The New York Times

Wednesday, December 10, 1862

Price Three Cents

Vol. X11-NO.3499




Rapid Movements of the National

Forces Under General Grant

A Skirmish Near Oxford on Thursday Morning.

An Engagement Near Coffeeville, Forty Miles Below on Friday Night Our Loss- Killed- Wounded, and 60 Missing The Rebel Loss 300


Cairo, Ill, Monday, Dec 8

Oxford Mississippi news to Thursday last, states that the rearguard of the rebels under the command of Gen. Jackson had a skirmish on that morning with the National Advance force near the town. The main body of the rebel army, forty thousand strong, passed through Oxford Twelve hours before. The number of the rebel sick and wounded is said to be very large.


Chicago, Tuesday, Dec. 9

A special dispatch dated the 7th inst., from Oxford, Miss., save that Col. Dickey’s Cavalry had a two hours engagement with the rebels, near Coffeeville, on Friday night. The rebels are said to have had 5,00 Infantry, cavalry and artillery. The National Loss was, five killed, fifty wounded and sixty missing. The rebel loss was 300 killed and Wounded.



Louisville, Ky., Tuesday, Dec 9

Three thousand rebel cavalry, supposed to be under Forrest, intending to make another raid into Kentucky, or a dash on Fort Donelson, were at Clarksville today.

Passengers from Gallatin contradict the story of the engagement there between fry and rebels.
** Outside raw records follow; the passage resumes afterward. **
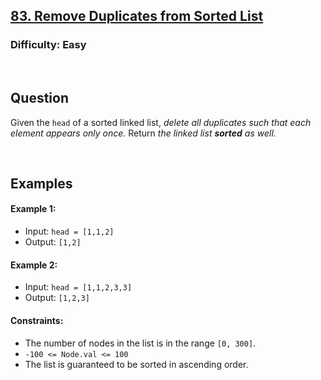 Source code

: ## [83. Remove Duplicates from Sorted List](https://leetcode.com/problems/remove-duplicates-from-sorted-list/description/)

### Difficulty: Easy

<br />

## Question

Given the ```head``` of a sorted linked list, _delete all duplicates such that each element appears only once._ Return _the linked list **sorted** as well._

<br />

## Examples 

#### Example 1:
- Input: ```head = [1,1,2]```
- Output: ```[1,2]```

#### Example 2:
- Input: ```head = [1,1,2,3,3]```
- Output: ```[1,2,3]```
 

#### Constraints:
- The number of nodes in the list is in the range ```[0, 300]```.
- ```-100 <= Node.val <= 100```
- The list is guaranteed to be sorted in ascending order. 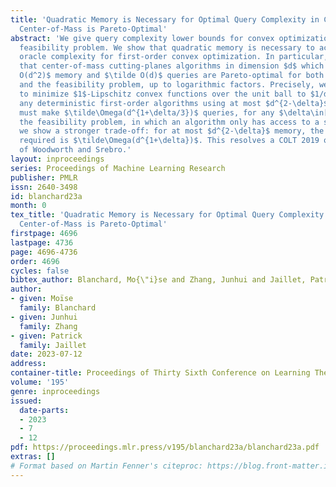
 ```yaml
---
title: 'Quadratic Memory is Necessary for Optimal Query Complexity in Convex Optimization:
  Center-of-Mass is Pareto-Optimal'
abstract: 'We give query complexity lower bounds for convex optimization and the related
  feasibility problem. We show that quadratic memory is necessary to achieve the optimal
  oracle complexity for first-order convex optimization. In particular, this shows
  that center-of-mass cutting-planes algorithms in dimension $d$ which use $\tilde
  O(d^2)$ memory and $\tilde O(d)$ queries are Pareto-optimal for both convex optimization
  and the feasibility problem, up to logarithmic factors. Precisely, we prove that
  to minimize $1$-Lipschitz convex functions over the unit ball to $1/d^4$ accuracy,
  any deterministic first-order algorithms using at most $d^{2-\delta}$ bits of memory
  must make $\tilde\Omega(d^{1+\delta/3})$ queries, for any $\delta\in[0,1]$. For
  the feasibility problem, in which an algorithm only has access to a separation oracle,
  we show a stronger trade-off: for at most $d^{2-\delta}$ memory, the number of queries
  required is $\tilde\Omega(d^{1+\delta})$. This resolves a COLT 2019 open problem
  of Woodworth and Srebro.'
layout: inproceedings
series: Proceedings of Machine Learning Research
publisher: PMLR
issn: 2640-3498
id: blanchard23a
month: 0
tex_title: 'Quadratic Memory is Necessary for Optimal Query Complexity in Convex Optimization:
  Center-of-Mass is Pareto-Optimal'
firstpage: 4696
lastpage: 4736
page: 4696-4736
order: 4696
cycles: false
bibtex_author: Blanchard, Mo{\"i}se and Zhang, Junhui and Jaillet, Patrick
author:
- given: Moïse
  family: Blanchard
- given: Junhui
  family: Zhang
- given: Patrick
  family: Jaillet
date: 2023-07-12
address: 
container-title: Proceedings of Thirty Sixth Conference on Learning Theory
volume: '195'
genre: inproceedings
issued:
  date-parts:
  - 2023
  - 7
  - 12
pdf: https://proceedings.mlr.press/v195/blanchard23a/blanchard23a.pdf
extras: []
# Format based on Martin Fenner's citeproc: https://blog.front-matter.io/posts/citeproc-yaml-for-bibliographies/
---
```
They say no recent fight has occurred there.



From the Cincinnati Gazette, Dec 8

We have full confirmation this morning of the evacuation of Grenada, Miss., by the rebels. A private dispatch from one of our correspondent’s states that Gen. Grant’s army had concentrated at that place. The expedition from Helena commanded by Gen’s. Hovey and C. C. Washburn, had succeeded in cutting the Mississippi Central Railroad south of Grenada, and subsequently advanced upon and took possession of the latter place. The rebels, unable to move the rolling stock, destroyed the cars and locomotives. There are no positive advices as to the position of the rebels, but we are left to infer that they retreated to Columbus, Miss., southeast from Grenada, on the Mobile and Ohio railroad. From this point they still have railroad communication, via Meridian and Jackson, with Vicksburg; or they can get around to East Tennessee and join Bragg. It has been intimated heretofore that the rebel armies, if they should find themselves unable to operate separately, with the prospect of success, would abandon either the Mississippi line or East Tennessee, and unite against Rosecrans and Grant. Their failure to offer resistance to Grant so far would indicate that there has been no junction in Mississippi, as it would also that Pemberton is not strong enough to meet Grant. However, it is impossible to tell, from the course that has been adopted by the enemy, what the rebel plan is. If Pemberton has gone to Columbus, Grant must follow him, for a rebel army cannot be allowed to remain there, with our army even at Grenada. From Columbus they could, if not pressed, easily pounce upon Corinth. Gen grant, in order to protect his communications, must as he moves south, drive the rebels before him. The situation in Mississippi is getting more and more interesting. The gunboat fleet will now soon be heard from. The boats are in motion. And many days will not elapse before the strength of Vicksburg is tried once more.



The rebellion

(7th Kansas Cavalry and the 4th Illinois Cavalry were involved in this action)

The news from the southwest is interesting and important. The advance of the National forces under Gen. Grant, approaching Oxford, on the Mississippi Central Railroad, on Thursday last, had a skirmish with the rear guard of the rebels, near that place. It was ascertained that the main body of the rebel army, forty thousand strong, had passed through Oxford twelve hours before. A later dispatch from Oxford, on Sunday, states that a body of our cavalry had a two hour’s engagement, near Coffeeville, on Friday night, in which our l9oss was fifty-five killed and wounded, and sixty missing, while that of the rebels was three hundred killed and wounded. The rebel force engaged was estimated at five thousand. A glance at the map will show that Coffeeville is nearly forty miles below Oxford, and that, consequently, the advance of Gen. Grant’s cavalry must have been remarkably rapid. Coffeeville is only seventeen miles above Grenada, which point is said to have been occupied by the expedition under Gen. Hovey, several days ago.